Amid a growing outcry and with a state tournament berth just one victory away, Achiever Academy and the Minnesota State High School League spent Wednesday trying to answer eligibility questions about six of the girls’ hockey players on the online high school team.
Achiever Academy had “conversations with families” on Wednesday to verify eligibility information, said Matthew Resch, the school’s lawyer. The school also forwarded information to league officials, who are in the process of reviewing it.
Eligibility questions intensified Tuesday when the league forwarded Achiever an unsigned e-mail listing seven players’ names and information from Internet searching, including property records and screenshots of girls’ Twitter accounts.
The e-mail, obtained by the Star Tribune, cited players being ineligible either because parents lived out of state or families did not relocate when players transferred to Achiever, a private online school that offers intensified hockey training. The e-mail suggested that one player recently moved out of state.
High school league rules require that a student who transfers from another state must live with his or her parent(s) and other minor siblings at the new in-state address on a regular basis for the duration of his or her enrollment. Parents must also vacate their former residence.
If the student transfers within the state, a change of family residency to another public school district attendance area is required to maintain eligibility.
League bylaws say member schools are “completely and solely responsible to certify” that students meet all eligibility requirements.
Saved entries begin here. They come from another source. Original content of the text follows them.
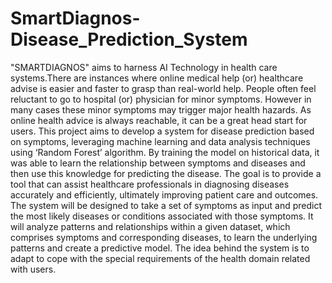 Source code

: # SmartDiagnos-Disease_Prediction_System
"SMARTDIAGNOS" aims to harness AI Technology in health care systems.There are 
instances where online medical help (or) healthcare advise is easier and faster to grasp 
than real-world help. People often feel reluctant to go to hospital (or) physician for minor 
symptoms. However in many cases these minor symptoms may trigger major health 
hazards. As online health advice is always reachable, it can be a great head start for users.
This project aims to develop a system for disease prediction based on symptoms, 
leveraging machine learning and data analysis techniques using ‘Random Forest’ algorithm.
By training the model on historical data, it was able to learn the relationship between 
symptoms and diseases and then use this knowledge for predicting the disease. The goal is 
to provide a tool that can assist healthcare professionals in diagnosing diseases accurately 
and efficiently, ultimately improving patient care and outcomes. The system will be 
designed to take a set of symptoms as input and predict the most likely diseases or conditions 
associated with those symptoms. It will analyze patterns and relationships within a 
given dataset, which comprises symptoms and corresponding diseases, to learn the 
underlying patterns and create a predictive model. The idea behind the system is to adapt to 
cope with the special requirements of the health domain related with users.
Implications of such a dispute are magnified during playoffs. Two years ago Prairie Seeds Academy was banned from the Class 1A boys’ soccer state tournament for an ineligible player discovered after it won its section final game. The school forfeited its victory but the opponent — Totino-Grace — was not advanced to the state tournament.
Achiever, the top seed in Section 4 of Class 1A, is scheduled to play St. Paul United at 7 p.m. Thursday. The winner advances to the girls’ hockey state tournament next week.
United coach David Cole said he is trying to keep his team focused on winning its first section title ever but has questions about Achiever.
“It’s really a Tier I program that’s got kids from all over,” Cole said. “They could go to state and win it all. If that happens, what does that say? I’m not sure.”
Craig Perry, league associate director who oversees eligibility, said there have “been a number of e-mails to league staff from people expressing concern about what will happen.”
League executive director Dave Stead said Achiever is not under a deadline to provide information but added, “I wish we would have had it 52 Thursdays ago.”